Süddeutsche Zeitung

Union nach der Europawahl:AKK - Parteichefin auf Bewährung

Die Europawahl war die erste große Bewährungsprobe für die neue CDU-Chefin. Das Ergebnis hat die Zweifel an Annegret Kramp-Karrenbauer in ihrer Partei wachsen lassen.

Von Robert Roßmann, Berlin

Eines kann man Annegret Kramp-Karrenbauer wirklich nicht vorwerfen: Dass sie nicht mit vollem Einsatz für ein gutes Ergebnis ihrer Partei gekämpft hätte. Mehr als 25 Wahlkampfveranstaltungen hat die neue CDU-Chefin absolviert, zusätzlich zu all den üblichen Parteiterminen und unzähligen Fernsehauftritten. Dabei hatte sie sich zwischendurch eine schmerzhafte Augenentzündung eingefangen.

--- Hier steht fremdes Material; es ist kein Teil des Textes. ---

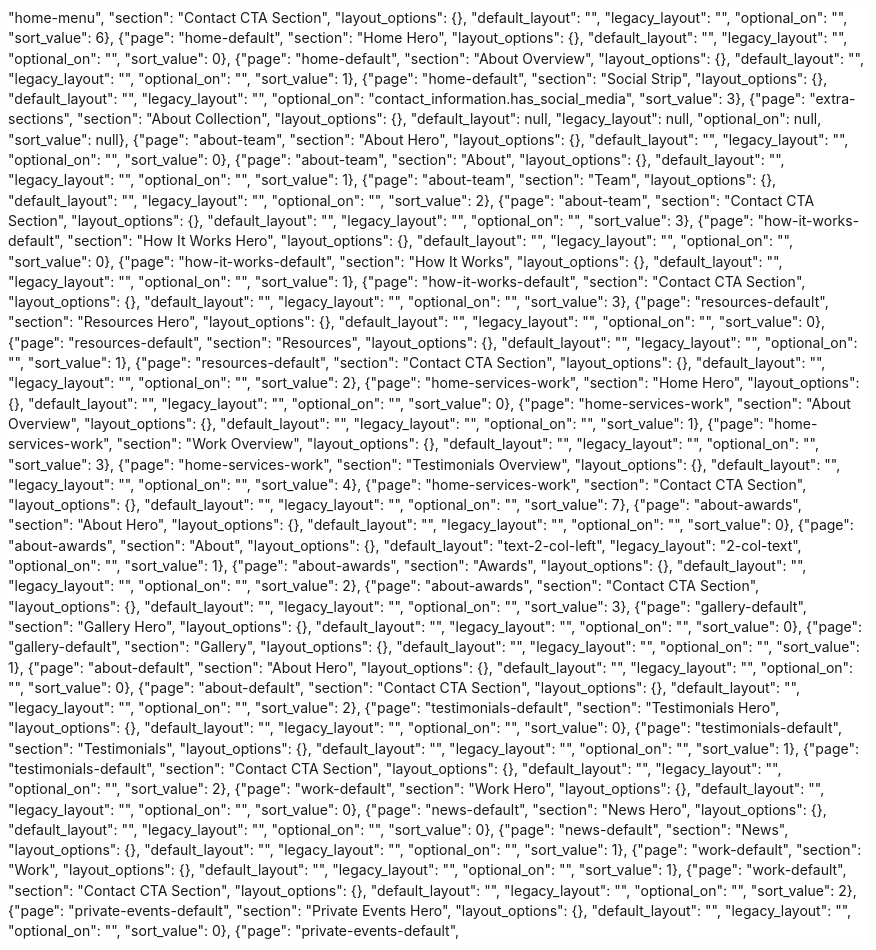 "home-menu", "section": "Contact CTA Section", "layout_options": {}, "default_layout": "", "legacy_layout": "", "optional_on": "", "sort_value": 6}, {"page": "home-default", "section": "Home Hero", "layout_options": {}, "default_layout": "", "legacy_layout": "", "optional_on": "", "sort_value": 0}, {"page": "home-default", "section": "About Overview", "layout_options": {}, "default_layout": "", "legacy_layout": "", "optional_on": "", "sort_value": 1}, {"page": "home-default", "section": "Social Strip", "layout_options": {}, "default_layout": "", "legacy_layout": "", "optional_on": "contact_information.has_social_media", "sort_value": 3}, {"page": "extra-sections", "section": "About Collection", "layout_options": {}, "default_layout": null, "legacy_layout": null, "optional_on": null, "sort_value": null}, {"page": "about-team", "section": "About Hero", "layout_options": {}, "default_layout": "", "legacy_layout": "", "optional_on": "", "sort_value": 0}, {"page": "about-team", "section": "About", "layout_options": {}, "default_layout": "", "legacy_layout": "", "optional_on": "", "sort_value": 1}, {"page": "about-team", "section": "Team", "layout_options": {}, "default_layout": "", "legacy_layout": "", "optional_on": "", "sort_value": 2}, {"page": "about-team", "section": "Contact CTA Section", "layout_options": {}, "default_layout": "", "legacy_layout": "", "optional_on": "", "sort_value": 3}, {"page": "how-it-works-default", "section": "How It Works Hero", "layout_options": {}, "default_layout": "", "legacy_layout": "", "optional_on": "", "sort_value": 0}, {"page": "how-it-works-default", "section": "How It Works", "layout_options": {}, "default_layout": "", "legacy_layout": "", "optional_on": "", "sort_value": 1}, {"page": "how-it-works-default", "section": "Contact CTA Section", "layout_options": {}, "default_layout": "", "legacy_layout": "", "optional_on": "", "sort_value": 3}, {"page": "resources-default", "section": "Resources Hero", "layout_options": {}, "default_layout": "", "legacy_layout": "", "optional_on": "", "sort_value": 0}, {"page": "resources-default", "section": "Resources", "layout_options": {}, "default_layout": "", "legacy_layout": "", "optional_on": "", "sort_value": 1}, {"page": "resources-default", "section": "Contact CTA Section", "layout_options": {}, "default_layout": "", "legacy_layout": "", "optional_on": "", "sort_value": 2}, {"page": "home-services-work", "section": "Home Hero", "layout_options": {}, "default_layout": "", "legacy_layout": "", "optional_on": "", "sort_value": 0}, {"page": "home-services-work", "section": "About Overview", "layout_options": {}, "default_layout": "", "legacy_layout": "", "optional_on": "", "sort_value": 1}, {"page": "home-services-work", "section": "Work Overview", "layout_options": {}, "default_layout": "", "legacy_layout": "", "optional_on": "", "sort_value": 3}, {"page": "home-services-work", "section": "Testimonials Overview", "layout_options": {}, "default_layout": "", "legacy_layout": "", "optional_on": "", "sort_value": 4}, {"page": "home-services-work", "section": "Contact CTA Section", "layout_options": {}, "default_layout": "", "legacy_layout": "", "optional_on": "", "sort_value": 7}, {"page": "about-awards", "section": "About Hero", "layout_options": {}, "default_layout": "", "legacy_layout": "", "optional_on": "", "sort_value": 0}, {"page": "about-awards", "section": "About", "layout_options": {}, "default_layout": "text-2-col-left", "legacy_layout": "2-col-text", "optional_on": "", "sort_value": 1}, {"page": "about-awards", "section": "Awards", "layout_options": {}, "default_layout": "", "legacy_layout": "", "optional_on": "", "sort_value": 2}, {"page": "about-awards", "section": "Contact CTA Section", "layout_options": {}, "default_layout": "", "legacy_layout": "", "optional_on": "", "sort_value": 3}, {"page": "gallery-default", "section": "Gallery Hero", "layout_options": {}, "default_layout": "", "legacy_layout": "", "optional_on": "", "sort_value": 0}, {"page": "gallery-default", "section": "Gallery", "layout_options": {}, "default_layout": "", "legacy_layout": "", "optional_on": "", "sort_value": 1}, {"page": "about-default", "section": "About Hero", "layout_options": {}, "default_layout": "", "legacy_layout": "", "optional_on": "", "sort_value": 0}, {"page": "about-default", "section": "Contact CTA Section", "layout_options": {}, "default_layout": "", "legacy_layout": "", "optional_on": "", "sort_value": 2}, {"page": "testimonials-default", "section": "Testimonials Hero", "layout_options": {}, "default_layout": "", "legacy_layout": "", "optional_on": "", "sort_value": 0}, {"page": "testimonials-default", "section": "Testimonials", "layout_options": {}, "default_layout": "", "legacy_layout": "", "optional_on": "", "sort_value": 1}, {"page": "testimonials-default", "section": "Contact CTA Section", "layout_options": {}, "default_layout": "", "legacy_layout": "", "optional_on": "", "sort_value": 2}, {"page": "work-default", "section": "Work Hero", "layout_options": {}, "default_layout": "", "legacy_layout": "", "optional_on": "", "sort_value": 0}, {"page": "news-default", "section": "News Hero", "layout_options": {}, "default_layout": "", "legacy_layout": "", "optional_on": "", "sort_value": 0}, {"page": "news-default", "section": "News", "layout_options": {}, "default_layout": "", "legacy_layout": "", "optional_on": "", "sort_value": 1}, {"page": "work-default", "section": "Work", "layout_options": {}, "default_layout": "", "legacy_layout": "", "optional_on": "", "sort_value": 1}, {"page": "work-default", "section": "Contact CTA Section", "layout_options": {}, "default_layout": "", "legacy_layout": "", "optional_on": "", "sort_value": 2}, {"page": "private-events-default", "section": "Private Events Hero", "layout_options": {}, "default_layout": "", "legacy_layout": "", "optional_on": "", "sort_value": 0}, {"page": "private-events-default",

Das Pensum Kramp-Karrenbauers war so groß, dass sich die Wohlmeinenden in der Partei bereits Sorgen um sie machten. Schließlich stehen jetzt drei schwierige Landtagswahlkämpfe im Osten an, da braucht man eine gesunde Parteivorsitzende. Die weniger Wohlmeinenden wiesen darauf hin, dass Angela Merkel doch bewiesen hätte, dass die Kraft in der Ruhe liege - und weniger manchmal mehr wäre. Das könne man zum Beispiel an den Folgen des unüberlegten Umgangs Kramp-Karrenbauers mit den Anwürfen des Youtubers Rezo sehen.

Für Kramp-Karrenbauer war die Europawahl die erste große Bewährungsprobe als Parteivorsitzende. Wie Angela Merkel nach ihrer ersten Wahl zur CDU-Chefin im Jahr 2000 steht sie vor der Aufgabe, Zweiflern in der Partei zu beweisen, dass sie der Herausforderung gewachsen ist. Das Europawahl-Ergebnis vom Sonntag, so viel lässt sich schon jetzt sagen, hat die Skepsis nicht beseitigt. Daran ändert auch das gute Abschneiden der CDU in Bremen nichts.

Könnte sie eine Vorsitzende sein, die nicht selbst Regierungschefin wird?

Kramp-Karrenbauer ist in einer unangenehmen Lage, aus der sie sich nicht selbst befreien kann. Sie hat zwar die Wahl zur Parteivorsitzenden gewonnen. Und die Bundeskanzlerin hat angekündigt, längstens bis 2021 Regierungschefin bleiben zu wollen. Zum ersten Mal in der Geschichte der Bundesrepublik wird der Platz im Kanzleramt also freiwillig geräumt. Und doch gibt es für Kramp-Karrenbauer wegen der Vorgaben des Grundgesetzes und der politischen Lage keinen schnellen Weg an die Regierungsspitze. Die CDU-Chefin rackert sich ab, aber auf ihrem Weg ins Kanzleramt ist sie bisher keinen Schritt vorangekommen. Sie muss sich vorkommen wie ein Hamster im Rad.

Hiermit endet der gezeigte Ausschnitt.